WORK INSTRUCTIONS: Only the number is needed: the count of lines in the records with the word "serviceIdentifier".

(Records contained in a dataset)
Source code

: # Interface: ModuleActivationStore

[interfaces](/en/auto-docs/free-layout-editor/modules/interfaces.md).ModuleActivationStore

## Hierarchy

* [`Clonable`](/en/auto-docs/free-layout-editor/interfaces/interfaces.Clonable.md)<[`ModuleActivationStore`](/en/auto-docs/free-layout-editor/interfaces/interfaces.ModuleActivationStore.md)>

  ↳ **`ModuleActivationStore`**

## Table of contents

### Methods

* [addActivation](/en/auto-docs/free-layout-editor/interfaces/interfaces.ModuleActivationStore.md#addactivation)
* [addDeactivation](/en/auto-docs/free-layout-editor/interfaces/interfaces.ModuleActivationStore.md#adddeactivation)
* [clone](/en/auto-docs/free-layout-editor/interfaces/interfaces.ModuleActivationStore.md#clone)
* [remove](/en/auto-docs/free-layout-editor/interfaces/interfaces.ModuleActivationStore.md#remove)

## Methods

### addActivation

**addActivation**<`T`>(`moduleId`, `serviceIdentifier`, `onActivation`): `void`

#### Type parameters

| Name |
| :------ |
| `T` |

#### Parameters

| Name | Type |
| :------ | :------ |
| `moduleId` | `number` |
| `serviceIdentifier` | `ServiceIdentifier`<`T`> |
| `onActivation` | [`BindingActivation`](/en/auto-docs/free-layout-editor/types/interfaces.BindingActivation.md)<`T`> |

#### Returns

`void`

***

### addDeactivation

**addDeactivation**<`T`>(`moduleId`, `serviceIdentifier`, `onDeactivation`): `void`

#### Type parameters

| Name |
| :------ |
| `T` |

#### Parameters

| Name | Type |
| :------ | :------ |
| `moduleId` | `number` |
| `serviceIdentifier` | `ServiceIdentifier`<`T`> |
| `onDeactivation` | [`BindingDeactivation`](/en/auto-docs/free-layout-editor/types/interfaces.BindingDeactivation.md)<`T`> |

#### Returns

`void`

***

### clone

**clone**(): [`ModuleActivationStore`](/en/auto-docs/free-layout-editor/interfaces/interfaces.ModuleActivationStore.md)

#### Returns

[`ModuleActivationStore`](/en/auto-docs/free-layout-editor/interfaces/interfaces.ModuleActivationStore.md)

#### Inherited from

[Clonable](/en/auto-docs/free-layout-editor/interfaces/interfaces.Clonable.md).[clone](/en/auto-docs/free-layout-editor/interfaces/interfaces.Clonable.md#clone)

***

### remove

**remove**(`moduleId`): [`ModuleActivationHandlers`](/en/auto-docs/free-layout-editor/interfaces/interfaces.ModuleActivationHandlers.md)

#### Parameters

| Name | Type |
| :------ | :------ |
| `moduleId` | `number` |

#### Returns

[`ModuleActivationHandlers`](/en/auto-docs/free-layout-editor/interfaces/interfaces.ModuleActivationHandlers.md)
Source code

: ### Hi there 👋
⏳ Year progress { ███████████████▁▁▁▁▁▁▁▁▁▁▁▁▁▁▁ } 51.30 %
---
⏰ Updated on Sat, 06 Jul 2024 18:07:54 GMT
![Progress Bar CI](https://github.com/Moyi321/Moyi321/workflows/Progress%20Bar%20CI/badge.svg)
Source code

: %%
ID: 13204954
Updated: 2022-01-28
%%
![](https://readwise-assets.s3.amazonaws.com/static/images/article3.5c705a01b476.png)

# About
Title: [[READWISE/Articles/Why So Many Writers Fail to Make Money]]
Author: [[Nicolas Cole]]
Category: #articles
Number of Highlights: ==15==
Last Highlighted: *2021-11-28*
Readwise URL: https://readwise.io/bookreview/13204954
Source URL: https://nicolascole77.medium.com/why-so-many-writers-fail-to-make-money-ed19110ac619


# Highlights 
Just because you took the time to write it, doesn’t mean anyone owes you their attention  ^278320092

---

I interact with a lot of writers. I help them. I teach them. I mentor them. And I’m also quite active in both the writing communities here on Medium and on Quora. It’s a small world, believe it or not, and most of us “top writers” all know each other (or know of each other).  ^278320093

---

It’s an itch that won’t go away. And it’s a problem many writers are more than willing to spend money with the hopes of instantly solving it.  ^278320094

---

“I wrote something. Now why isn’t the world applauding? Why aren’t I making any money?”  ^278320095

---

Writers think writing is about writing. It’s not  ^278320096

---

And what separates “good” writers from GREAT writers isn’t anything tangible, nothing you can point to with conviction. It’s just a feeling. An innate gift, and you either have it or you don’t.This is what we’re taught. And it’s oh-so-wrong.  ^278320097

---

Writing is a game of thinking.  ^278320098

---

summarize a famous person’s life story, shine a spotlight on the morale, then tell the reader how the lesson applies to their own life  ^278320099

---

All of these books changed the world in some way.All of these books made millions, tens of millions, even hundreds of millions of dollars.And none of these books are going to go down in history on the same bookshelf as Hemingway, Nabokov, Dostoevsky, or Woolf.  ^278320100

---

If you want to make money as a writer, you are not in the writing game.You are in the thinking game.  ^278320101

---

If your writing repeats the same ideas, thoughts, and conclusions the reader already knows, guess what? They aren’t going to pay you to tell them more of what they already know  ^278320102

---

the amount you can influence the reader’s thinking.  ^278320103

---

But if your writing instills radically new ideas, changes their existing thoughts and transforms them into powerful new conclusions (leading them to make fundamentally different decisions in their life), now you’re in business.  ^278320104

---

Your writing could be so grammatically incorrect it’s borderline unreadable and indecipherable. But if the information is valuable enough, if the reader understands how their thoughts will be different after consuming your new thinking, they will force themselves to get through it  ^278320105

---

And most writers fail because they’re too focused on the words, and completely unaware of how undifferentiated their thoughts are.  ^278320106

OUTPUT FOR THIS TASK: 4